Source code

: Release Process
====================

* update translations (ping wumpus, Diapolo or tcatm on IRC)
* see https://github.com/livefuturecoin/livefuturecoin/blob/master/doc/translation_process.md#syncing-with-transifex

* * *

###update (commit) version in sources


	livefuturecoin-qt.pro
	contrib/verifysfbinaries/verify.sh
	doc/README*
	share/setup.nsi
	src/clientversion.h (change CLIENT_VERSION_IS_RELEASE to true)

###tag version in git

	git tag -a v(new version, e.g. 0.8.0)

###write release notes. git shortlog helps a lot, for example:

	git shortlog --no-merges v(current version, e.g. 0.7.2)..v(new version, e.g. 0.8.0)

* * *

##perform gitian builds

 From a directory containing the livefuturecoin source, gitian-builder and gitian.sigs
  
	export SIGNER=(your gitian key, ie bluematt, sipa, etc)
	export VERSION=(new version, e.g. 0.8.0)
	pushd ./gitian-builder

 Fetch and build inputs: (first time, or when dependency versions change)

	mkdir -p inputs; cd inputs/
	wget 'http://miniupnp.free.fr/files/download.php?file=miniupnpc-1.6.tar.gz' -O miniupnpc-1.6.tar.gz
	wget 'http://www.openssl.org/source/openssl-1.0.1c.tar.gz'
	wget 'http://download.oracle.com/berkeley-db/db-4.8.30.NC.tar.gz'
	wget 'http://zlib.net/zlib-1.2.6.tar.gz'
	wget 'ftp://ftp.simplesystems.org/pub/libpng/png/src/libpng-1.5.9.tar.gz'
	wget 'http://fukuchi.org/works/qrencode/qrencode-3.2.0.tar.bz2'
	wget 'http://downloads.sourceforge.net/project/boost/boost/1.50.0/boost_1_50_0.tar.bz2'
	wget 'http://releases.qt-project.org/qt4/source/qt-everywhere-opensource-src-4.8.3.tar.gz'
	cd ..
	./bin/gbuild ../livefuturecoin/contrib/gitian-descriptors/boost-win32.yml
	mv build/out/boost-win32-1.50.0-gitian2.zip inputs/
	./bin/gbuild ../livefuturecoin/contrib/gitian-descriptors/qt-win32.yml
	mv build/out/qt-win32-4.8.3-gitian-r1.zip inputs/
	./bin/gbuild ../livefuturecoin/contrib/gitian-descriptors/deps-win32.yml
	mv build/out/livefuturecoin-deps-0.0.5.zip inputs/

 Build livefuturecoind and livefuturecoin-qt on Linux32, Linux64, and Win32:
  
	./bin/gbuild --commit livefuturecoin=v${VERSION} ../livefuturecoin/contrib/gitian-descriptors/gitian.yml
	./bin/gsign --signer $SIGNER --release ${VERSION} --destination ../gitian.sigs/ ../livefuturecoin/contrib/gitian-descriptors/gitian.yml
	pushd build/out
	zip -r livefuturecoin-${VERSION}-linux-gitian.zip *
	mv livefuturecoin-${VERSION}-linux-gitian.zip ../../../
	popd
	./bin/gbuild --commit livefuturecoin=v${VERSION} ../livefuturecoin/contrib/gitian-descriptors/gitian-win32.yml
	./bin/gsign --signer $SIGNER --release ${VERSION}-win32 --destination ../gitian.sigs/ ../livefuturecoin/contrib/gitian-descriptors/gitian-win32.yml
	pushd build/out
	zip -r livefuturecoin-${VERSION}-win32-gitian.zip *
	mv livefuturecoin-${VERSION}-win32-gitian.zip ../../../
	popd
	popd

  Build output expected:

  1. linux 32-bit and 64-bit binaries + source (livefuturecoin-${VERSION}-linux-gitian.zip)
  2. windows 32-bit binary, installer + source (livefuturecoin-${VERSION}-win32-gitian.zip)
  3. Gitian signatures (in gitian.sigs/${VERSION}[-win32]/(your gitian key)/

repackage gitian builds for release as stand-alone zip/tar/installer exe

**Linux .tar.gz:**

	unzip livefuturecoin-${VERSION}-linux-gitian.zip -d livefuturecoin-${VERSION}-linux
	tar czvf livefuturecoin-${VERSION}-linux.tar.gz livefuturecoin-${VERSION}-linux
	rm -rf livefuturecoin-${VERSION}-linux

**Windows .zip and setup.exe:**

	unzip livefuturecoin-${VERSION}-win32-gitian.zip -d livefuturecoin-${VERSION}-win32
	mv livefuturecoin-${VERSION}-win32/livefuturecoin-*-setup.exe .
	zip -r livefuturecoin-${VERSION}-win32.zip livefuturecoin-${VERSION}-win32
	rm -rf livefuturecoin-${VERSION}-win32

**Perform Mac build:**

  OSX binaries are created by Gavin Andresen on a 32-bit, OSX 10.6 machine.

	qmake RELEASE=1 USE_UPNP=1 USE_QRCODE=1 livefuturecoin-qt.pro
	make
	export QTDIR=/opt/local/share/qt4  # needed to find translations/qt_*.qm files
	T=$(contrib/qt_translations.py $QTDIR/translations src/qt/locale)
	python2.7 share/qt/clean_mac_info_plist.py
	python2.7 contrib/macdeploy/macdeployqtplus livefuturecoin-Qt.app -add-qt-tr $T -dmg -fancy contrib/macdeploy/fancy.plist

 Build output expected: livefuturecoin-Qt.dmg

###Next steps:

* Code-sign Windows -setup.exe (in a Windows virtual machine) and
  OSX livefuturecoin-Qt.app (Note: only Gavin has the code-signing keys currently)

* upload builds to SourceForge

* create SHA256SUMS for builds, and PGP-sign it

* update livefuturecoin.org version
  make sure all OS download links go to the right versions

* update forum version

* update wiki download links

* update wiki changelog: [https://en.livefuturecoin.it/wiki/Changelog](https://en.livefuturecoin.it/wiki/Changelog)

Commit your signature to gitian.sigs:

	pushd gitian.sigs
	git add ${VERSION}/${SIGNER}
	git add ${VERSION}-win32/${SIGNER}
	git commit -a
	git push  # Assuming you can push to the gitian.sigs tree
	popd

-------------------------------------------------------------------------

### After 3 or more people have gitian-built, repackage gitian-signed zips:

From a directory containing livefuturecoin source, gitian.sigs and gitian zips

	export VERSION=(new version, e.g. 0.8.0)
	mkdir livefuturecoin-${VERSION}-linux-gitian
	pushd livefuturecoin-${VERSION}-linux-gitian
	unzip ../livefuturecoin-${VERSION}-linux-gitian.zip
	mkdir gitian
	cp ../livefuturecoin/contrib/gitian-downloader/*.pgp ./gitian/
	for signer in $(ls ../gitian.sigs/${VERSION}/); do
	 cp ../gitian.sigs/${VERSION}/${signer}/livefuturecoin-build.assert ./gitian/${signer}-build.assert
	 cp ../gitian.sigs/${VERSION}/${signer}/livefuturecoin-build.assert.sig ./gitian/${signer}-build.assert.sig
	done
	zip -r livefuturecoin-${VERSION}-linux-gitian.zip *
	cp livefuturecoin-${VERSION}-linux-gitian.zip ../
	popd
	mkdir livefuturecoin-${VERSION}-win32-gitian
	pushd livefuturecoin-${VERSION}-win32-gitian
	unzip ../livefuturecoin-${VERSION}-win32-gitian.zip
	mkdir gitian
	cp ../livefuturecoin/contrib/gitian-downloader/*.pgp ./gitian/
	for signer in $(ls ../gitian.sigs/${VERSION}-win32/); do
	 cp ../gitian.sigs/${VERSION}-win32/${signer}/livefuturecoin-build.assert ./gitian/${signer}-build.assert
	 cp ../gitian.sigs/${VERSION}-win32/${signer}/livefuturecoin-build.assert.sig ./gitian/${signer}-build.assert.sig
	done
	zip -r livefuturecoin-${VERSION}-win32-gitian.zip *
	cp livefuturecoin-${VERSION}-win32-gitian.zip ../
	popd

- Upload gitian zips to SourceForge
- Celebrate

· · · · · · ·

#### EXERCISE INSTRUCTIONS:
Which lines in the listing hold the word "From"? Copy them out.

#### RESULT FOR THIS TASK:
 From a directory containing the livefuturecoin source, gitian-builder and gitian.sigs
From a directory containing livefuturecoin source, gitian.sigs and gitian zips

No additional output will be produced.